> **Problem description**:
Only these lines, please: the first one of the records through the one containing "### Apache 2.0", retyped exactly, both ends included and pictures omitted.

--- Source information Enclosed Below ---

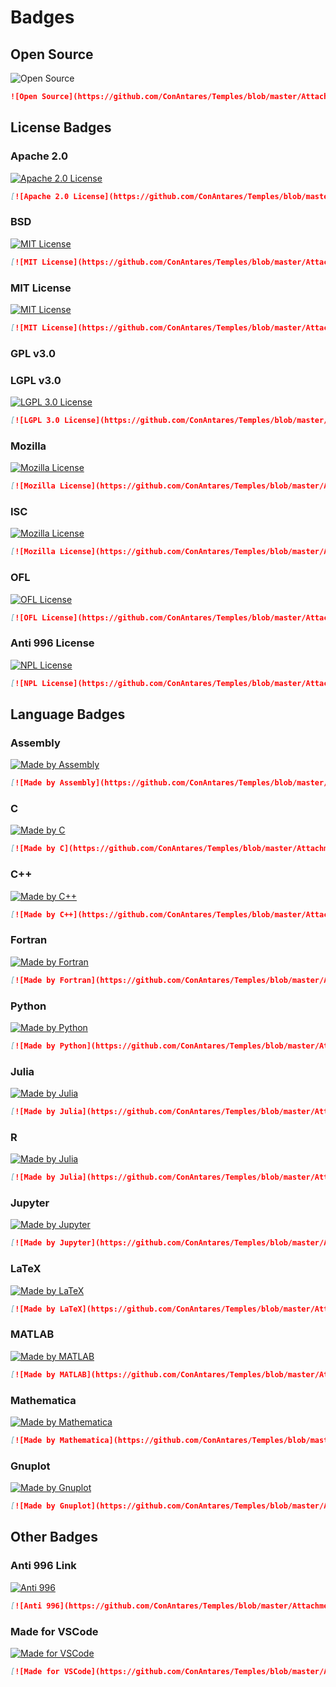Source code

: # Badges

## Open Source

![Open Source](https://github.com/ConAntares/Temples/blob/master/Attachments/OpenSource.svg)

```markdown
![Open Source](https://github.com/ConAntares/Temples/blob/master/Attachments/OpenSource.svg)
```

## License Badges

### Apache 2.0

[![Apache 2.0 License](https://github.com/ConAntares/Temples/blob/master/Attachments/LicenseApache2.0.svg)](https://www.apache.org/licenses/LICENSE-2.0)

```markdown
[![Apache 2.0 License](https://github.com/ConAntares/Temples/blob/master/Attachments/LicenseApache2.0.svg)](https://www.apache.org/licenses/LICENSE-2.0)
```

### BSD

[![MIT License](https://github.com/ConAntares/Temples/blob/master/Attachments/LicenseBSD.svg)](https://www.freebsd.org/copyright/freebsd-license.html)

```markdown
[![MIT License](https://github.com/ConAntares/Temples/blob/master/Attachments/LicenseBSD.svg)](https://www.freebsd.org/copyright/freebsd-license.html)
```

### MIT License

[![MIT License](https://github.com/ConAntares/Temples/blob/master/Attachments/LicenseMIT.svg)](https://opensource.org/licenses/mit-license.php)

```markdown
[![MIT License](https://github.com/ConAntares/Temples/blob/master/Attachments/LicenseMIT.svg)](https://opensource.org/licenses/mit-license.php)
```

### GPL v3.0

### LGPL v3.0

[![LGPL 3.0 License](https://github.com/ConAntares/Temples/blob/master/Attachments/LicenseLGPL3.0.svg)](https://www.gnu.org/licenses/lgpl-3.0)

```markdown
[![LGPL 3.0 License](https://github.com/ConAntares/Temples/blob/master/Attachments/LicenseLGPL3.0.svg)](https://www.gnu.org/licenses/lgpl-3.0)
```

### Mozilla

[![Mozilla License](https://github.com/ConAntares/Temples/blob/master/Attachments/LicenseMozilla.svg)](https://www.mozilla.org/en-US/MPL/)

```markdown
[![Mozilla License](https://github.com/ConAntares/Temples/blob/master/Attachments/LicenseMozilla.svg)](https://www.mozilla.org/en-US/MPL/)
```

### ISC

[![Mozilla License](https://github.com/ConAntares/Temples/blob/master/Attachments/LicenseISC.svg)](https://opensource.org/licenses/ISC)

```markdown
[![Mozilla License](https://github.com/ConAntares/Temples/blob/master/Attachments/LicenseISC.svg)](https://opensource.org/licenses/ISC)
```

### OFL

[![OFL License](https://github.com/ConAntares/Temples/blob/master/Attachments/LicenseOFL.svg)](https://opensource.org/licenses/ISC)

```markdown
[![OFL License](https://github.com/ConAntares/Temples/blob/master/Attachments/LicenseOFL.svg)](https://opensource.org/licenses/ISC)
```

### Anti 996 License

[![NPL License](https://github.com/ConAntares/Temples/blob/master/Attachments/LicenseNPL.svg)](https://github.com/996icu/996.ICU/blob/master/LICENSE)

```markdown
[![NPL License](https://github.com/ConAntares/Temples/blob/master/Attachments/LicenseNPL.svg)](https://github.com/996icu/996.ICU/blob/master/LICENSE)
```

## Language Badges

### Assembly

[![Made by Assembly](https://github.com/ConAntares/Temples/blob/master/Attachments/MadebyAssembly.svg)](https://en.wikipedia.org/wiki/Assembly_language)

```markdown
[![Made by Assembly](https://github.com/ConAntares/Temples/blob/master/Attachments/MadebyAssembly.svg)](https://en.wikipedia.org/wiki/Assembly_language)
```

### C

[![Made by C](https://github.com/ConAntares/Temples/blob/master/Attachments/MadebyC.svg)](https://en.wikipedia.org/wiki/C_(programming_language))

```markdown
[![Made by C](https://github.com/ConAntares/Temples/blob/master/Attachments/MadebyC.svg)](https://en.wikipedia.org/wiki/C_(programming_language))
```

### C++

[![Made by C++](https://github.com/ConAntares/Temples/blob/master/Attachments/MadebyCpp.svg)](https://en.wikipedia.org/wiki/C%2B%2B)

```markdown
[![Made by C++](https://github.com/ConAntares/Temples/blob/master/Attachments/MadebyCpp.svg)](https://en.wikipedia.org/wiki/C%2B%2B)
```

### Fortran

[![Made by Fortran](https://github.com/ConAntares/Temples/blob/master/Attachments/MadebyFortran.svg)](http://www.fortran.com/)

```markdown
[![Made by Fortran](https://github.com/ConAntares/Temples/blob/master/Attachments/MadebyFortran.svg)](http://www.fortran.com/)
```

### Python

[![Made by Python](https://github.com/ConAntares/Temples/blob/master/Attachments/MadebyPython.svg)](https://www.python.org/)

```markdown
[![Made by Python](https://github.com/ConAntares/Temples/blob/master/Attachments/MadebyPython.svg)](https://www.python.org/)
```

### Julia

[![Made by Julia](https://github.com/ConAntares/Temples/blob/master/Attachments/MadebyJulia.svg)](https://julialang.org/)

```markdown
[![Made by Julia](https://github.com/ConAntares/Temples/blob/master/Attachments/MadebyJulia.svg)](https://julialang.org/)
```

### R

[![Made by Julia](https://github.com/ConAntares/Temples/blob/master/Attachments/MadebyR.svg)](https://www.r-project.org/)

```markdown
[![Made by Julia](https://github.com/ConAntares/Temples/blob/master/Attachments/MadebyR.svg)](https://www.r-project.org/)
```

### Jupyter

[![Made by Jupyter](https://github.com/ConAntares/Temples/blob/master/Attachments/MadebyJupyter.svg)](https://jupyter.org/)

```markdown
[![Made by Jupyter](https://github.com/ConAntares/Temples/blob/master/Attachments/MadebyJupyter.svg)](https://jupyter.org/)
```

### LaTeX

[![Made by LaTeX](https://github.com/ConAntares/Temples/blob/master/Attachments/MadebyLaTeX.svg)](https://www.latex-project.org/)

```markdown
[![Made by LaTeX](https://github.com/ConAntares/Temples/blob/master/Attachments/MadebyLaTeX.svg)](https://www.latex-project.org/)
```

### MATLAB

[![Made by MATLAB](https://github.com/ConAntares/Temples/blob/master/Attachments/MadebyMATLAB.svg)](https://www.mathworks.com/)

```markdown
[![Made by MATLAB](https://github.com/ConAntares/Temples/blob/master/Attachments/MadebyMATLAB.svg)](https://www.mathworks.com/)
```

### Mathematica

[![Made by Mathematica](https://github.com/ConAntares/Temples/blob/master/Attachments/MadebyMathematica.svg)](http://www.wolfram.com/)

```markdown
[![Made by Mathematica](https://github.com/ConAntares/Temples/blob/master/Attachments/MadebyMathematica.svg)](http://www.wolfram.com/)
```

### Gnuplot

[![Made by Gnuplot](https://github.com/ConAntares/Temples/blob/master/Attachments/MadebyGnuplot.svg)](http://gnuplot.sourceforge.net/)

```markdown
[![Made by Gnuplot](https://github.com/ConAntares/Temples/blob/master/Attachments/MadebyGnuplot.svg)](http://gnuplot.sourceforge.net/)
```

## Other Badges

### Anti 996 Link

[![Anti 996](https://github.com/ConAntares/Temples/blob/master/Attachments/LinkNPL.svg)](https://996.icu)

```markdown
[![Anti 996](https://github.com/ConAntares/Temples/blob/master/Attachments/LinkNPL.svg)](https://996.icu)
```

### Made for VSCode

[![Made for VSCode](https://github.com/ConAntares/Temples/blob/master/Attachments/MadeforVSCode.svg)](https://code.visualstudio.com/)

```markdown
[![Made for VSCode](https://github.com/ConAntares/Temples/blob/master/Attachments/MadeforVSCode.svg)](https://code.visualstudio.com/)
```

--- End of Enclosed Source information ---

> **Solution for this task**:
Source code

: # Badges

## Open Source

![Open Source](https://github.com/ConAntares/Temples/blob/master/Attachments/OpenSource.svg)

```markdown
![Open Source](https://github.com/ConAntares/Temples/blob/master/Attachments/OpenSource.svg)
```

## License Badges

### Apache 2.0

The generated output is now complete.